Esophageal cancer (EC) is the sixth leading cause of death from cancer and the eighth most common cancer worldwide. Five-year survival ranges from 15%-25% (1). Concurrent chemoradiotherapy (CRT) is the standard therapy for unresectable esophageal cancer and is also recognized as an option for resectable cancer. Definitive CRT is a treatment option for patients who refuse or cannot tolerate surgery (2). Neoadjuvant chemotherapy followed by surgery (NAC-S) represents the standard treatment for patients with clinical stage (cStage) II/III esophageal squamous cell carcinoma (ESCC) in Japan. In the JCOG1406-A study, a comparison between NAC-S and definite CRT for stage II/III ESCC showed that the 5-year overall survival (OS) was better in the NAC-S group than the CRT group (54.8% and 38.3%, respectively) (3). To date, the most commonly employed regimen with concurrent radiation therapy for esophageal cancer was a combination of cisplatin and 5-fluorouracil (CF) (4-6); however, the outcome of this regimen remains unsatisfactory in terms of local control and survival rate (6-8). Thus, RT with more effective regimens is needed as a treatment option for patients with resectable esophageal cancer that have contraindications to surgery or for esophageal preservation. We previously reported that docetaxel, cisplatin, and 5-fluorouracil as combination chemoradiotherapy (DCF-RT) led to a high complete response (CR) rate and favorable prognosis compared with CF-RT for advanced esophageal cancer (9). Several studies also reported the efficacy of the DCF regimen for EC (10-12). However, the efficacy and safety of DCF-RT for resectable EC remain unclear. This study aimed to explore the efficacy, safety, and long-term outcomes of DCF-RT for potentially resectable thoracic EC.

Patients and Methods

Patients. This retrospective study was approved by the Ethics Committee of the Graduate School of Medicine, Gunma University (Protocol number HS2019-319). Informed consent was obtained by an opt-out on the website. We usually perform DCF-RT for patients with unresectable EC or those who refuse or cannot tolerate surgery unless they have severe myelosuppression or renal dysfunction. Between July 2008 and December 2017, 99 patients underwent DCF-RT for primary thoracic EC at our institute. This study defined potentially resectable esophageal cancer as cStage I, II, III, and IV with supraclavicular lymph node metastasis [M1(Lym)]. Of these 99 patients, 28 patients with potentially resectable EC were enrolled. Hospital patient records were reviewed for tumor characteristics and patient outcomes. The tumor stage and disease grade were classified according to the 8th edition of the TNM classification of the International Union Against Cancer (13). The tumor stage was determined conventionally using computed tomography (CT) and positron emission tomography (PET)-CT of the neck, chest, and abdomen, and endoscopic ultrasonography, endoscopy, and esophagography.

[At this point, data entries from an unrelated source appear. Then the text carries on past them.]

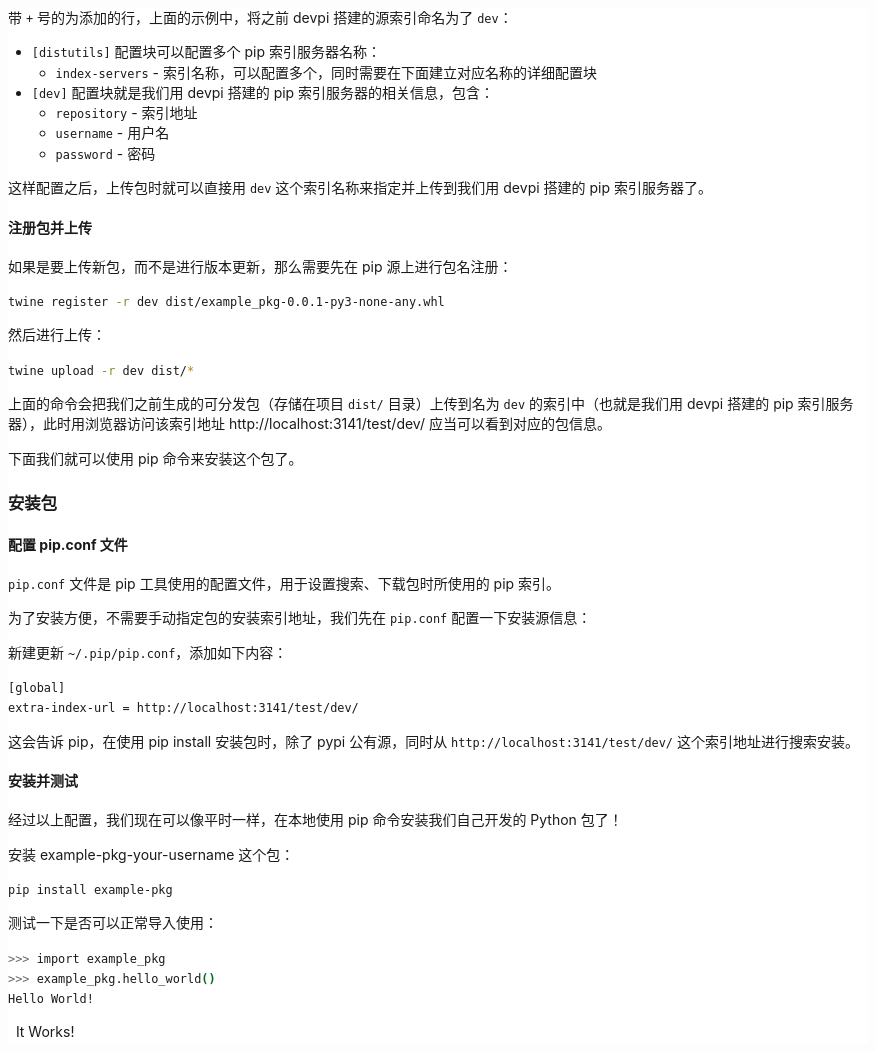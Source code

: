 带 `+` 号的为添加的行，上面的示例中，将之前 devpi 搭建的源索引命名为了 `dev`：

- `[distutils]` 配置块可以配置多个 pip 索引服务器名称：
   - `index-servers` - 索引名称，可以配置多个，同时需要在下面建立对应名称的详细配置块
- `[dev]` 配置块就是我们用 devpi 搭建的 pip 索引服务器的相关信息，包含：
   - `repository` - 索引地址
   - `username` - 用户名
   - `password` - 密码

这样配置之后，上传包时就可以直接用 `dev` 这个索引名称来指定并上传到我们用 devpi 搭建的 pip 索引服务器了。

#### 注册包并上传

如果是要上传新包，而不是进行版本更新，那么需要先在 pip 源上进行包名注册：
```bash
twine register -r dev dist/example_pkg-0.0.1-py3-none-any.whl
```

然后进行上传：
```bash
twine upload -r dev dist/*
```

上面的命令会把我们之前生成的可分发包（存储在项目 `dist/` 目录）上传到名为 `dev` 的索引中（也就是我们用 devpi 搭建的 pip 索引服务器），此时用浏览器访问该索引地址 http://localhost:3141/test/dev/ 应当可以看到对应的包信息。

下面我们就可以使用 pip 命令来安装这个包了。

### 安装包

#### 配置 pip.conf 文件

`pip.conf` 文件是 pip 工具使用的配置文件，用于设置搜索、下载包时所使用的 pip 索引。

为了安装方便，不需要手动指定包的安装索引地址，我们先在 `pip.conf` 配置一下安装源信息：

新建更新 `~/.pip/pip.conf`，添加如下内容：
```diff
[global]
extra-index-url = http://localhost:3141/test/dev/
```

这会告诉 pip，在使用 pip install 安装包时，除了 pypi 公有源，同时从 `http://localhost:3141/test/dev/` 这个索引地址进行搜索安装。

#### 安装并测试

经过以上配置，我们现在可以像平时一样，在本地使用 pip 命令安装我们自己开发的 Python 包了！

安装 example-pkg-your-username 这个包：
```bash
pip install example-pkg
```

测试一下是否可以正常导入使用：
```bash
>>> import example_pkg
>>> example_pkg.hello_world()
Hello World!
```
 
It Works!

Treatment. Patients received concurrent radiotherapy and chemotherapy for six weeks after the diagnostic procedures. Chemotherapy consisted of intravenous docetaxel (50 mg/m2) on day 1, intravenous CDDP (60 mg/m2) on day 1, and intravenous 5-FU (600 mg/m2) on days 1 to 4 (DCF), repeated every four weeks for two cycles. Details of the radiotherapy regimen were previously described (9).

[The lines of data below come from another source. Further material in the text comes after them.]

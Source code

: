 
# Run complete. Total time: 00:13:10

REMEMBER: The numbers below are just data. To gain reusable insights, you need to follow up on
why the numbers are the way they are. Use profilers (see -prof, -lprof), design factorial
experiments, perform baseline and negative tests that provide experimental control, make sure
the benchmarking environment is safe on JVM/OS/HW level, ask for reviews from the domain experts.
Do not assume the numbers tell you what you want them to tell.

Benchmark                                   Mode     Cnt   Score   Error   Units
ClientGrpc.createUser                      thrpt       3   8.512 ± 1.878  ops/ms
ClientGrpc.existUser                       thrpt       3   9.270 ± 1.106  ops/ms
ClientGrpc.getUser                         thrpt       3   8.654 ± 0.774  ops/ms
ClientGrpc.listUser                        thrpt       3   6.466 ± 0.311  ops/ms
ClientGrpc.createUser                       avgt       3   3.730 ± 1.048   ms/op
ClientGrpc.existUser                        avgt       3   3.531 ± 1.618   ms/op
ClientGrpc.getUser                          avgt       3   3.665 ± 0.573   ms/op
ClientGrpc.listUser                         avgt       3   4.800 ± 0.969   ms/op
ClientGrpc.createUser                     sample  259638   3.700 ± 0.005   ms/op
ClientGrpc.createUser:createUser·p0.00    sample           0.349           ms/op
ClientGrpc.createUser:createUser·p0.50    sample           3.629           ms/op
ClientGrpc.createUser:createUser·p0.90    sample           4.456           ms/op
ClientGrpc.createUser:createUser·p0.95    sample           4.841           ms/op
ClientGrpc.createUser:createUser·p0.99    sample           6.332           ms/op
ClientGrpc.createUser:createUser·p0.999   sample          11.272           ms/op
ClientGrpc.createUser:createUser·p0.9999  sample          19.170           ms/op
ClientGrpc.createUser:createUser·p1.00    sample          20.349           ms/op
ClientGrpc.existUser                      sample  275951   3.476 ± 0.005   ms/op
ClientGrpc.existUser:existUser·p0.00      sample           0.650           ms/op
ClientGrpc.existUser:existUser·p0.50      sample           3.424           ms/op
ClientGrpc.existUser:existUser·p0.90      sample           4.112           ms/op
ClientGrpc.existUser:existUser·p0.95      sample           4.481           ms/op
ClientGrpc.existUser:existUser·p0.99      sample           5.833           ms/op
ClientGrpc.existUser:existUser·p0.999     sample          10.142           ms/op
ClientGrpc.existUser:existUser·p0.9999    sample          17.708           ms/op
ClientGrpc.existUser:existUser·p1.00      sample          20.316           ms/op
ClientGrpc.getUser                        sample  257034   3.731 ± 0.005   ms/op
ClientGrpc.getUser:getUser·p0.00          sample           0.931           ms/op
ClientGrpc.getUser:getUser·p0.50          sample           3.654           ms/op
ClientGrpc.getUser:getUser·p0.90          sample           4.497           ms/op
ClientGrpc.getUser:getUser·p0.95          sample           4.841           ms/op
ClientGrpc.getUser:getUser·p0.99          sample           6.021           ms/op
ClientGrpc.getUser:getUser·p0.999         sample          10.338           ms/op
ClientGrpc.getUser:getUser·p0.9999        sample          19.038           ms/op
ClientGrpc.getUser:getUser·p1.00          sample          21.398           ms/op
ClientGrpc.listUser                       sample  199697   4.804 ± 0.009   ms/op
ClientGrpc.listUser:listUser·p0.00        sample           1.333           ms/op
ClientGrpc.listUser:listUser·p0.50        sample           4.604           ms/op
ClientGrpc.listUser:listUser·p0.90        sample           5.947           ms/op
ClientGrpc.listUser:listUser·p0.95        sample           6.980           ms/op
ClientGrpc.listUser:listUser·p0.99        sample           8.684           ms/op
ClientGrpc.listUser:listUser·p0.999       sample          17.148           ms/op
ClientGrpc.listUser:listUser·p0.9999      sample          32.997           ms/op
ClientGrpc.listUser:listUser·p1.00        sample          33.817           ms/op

Response evaluation. Standard clinical measurements and radiological examinations were used to assess the tumor response according to RECIST criteria. The treatment response of the primary lesion (non-target lesion) was evaluated according to the Japanese Classification of Esophageal Cancer, 11th edition (14). Details of response evaluation were previously described (9). Response evaluation was performed except in two cases of insufficient examination.

Toxicity. Toxicities were assessed using the Common Terminology Criteria for Adverse Events v4.0. An adverse event developing more than 90 days after CRT was defined as late toxicity. Late toxicity evaluation was performed except in two cases with missing data.

Follow-up. Patients were assessed every three months after treatment completion for the first 2 years and every 6 months thereafter. CR was confirmed by endoscopy, biopsy specimens, CT, and PET-CT.

Statistical analysis. Locoregional failure was defined as the persistence or recurrence of the primary tumor or regional lymph nodes. Distant failure was defined as metastasis to any site beyond the primary tumor and regional lymph nodes. OS was calculated from the start of treatment to the last follow-up or death. Progression-free survival (PFS) was calculated from the starting day of treatment to the date of disease progression, evidence of residual disease, or any cause of death. Kaplan-Meier curves were generated for OS and PFS. A probability value of <0.05 was considered significant. All statistical analyses were performed using EZR software (Saitama Medical Center, Jichi Medical University, Saitama, Japan) (15).

Results

Patient characteristics. The patient characteristics are detailed in Table I. Four patients with supraclavicular lymph node metastasis were categorized as M1 (Lym). The median follow-up period was 42.1 months (range=2.8-82.0). The average relative dose intensity in the first cycle of DCF was 97.9%, and that in the second cycle of DCF was 73.4%. The patient characteristics according to the reason for CRT are detailed in Table II. Seven patients were considered unfit for surgery [poor respiratory function (n=4), diabetes mellitus and liver cirrhosis (n=1), dementia (n=1), and poor performance status (n=1)]. Twenty-one patients refused surgery. There were no significant differences in the patient backgrounds according to the reason for CRT.

View this table:
Table I.

Patient characteristics.

View this table:
Table II.

Comparison of patient’s characteristics by reason for chemoradiation (CRT).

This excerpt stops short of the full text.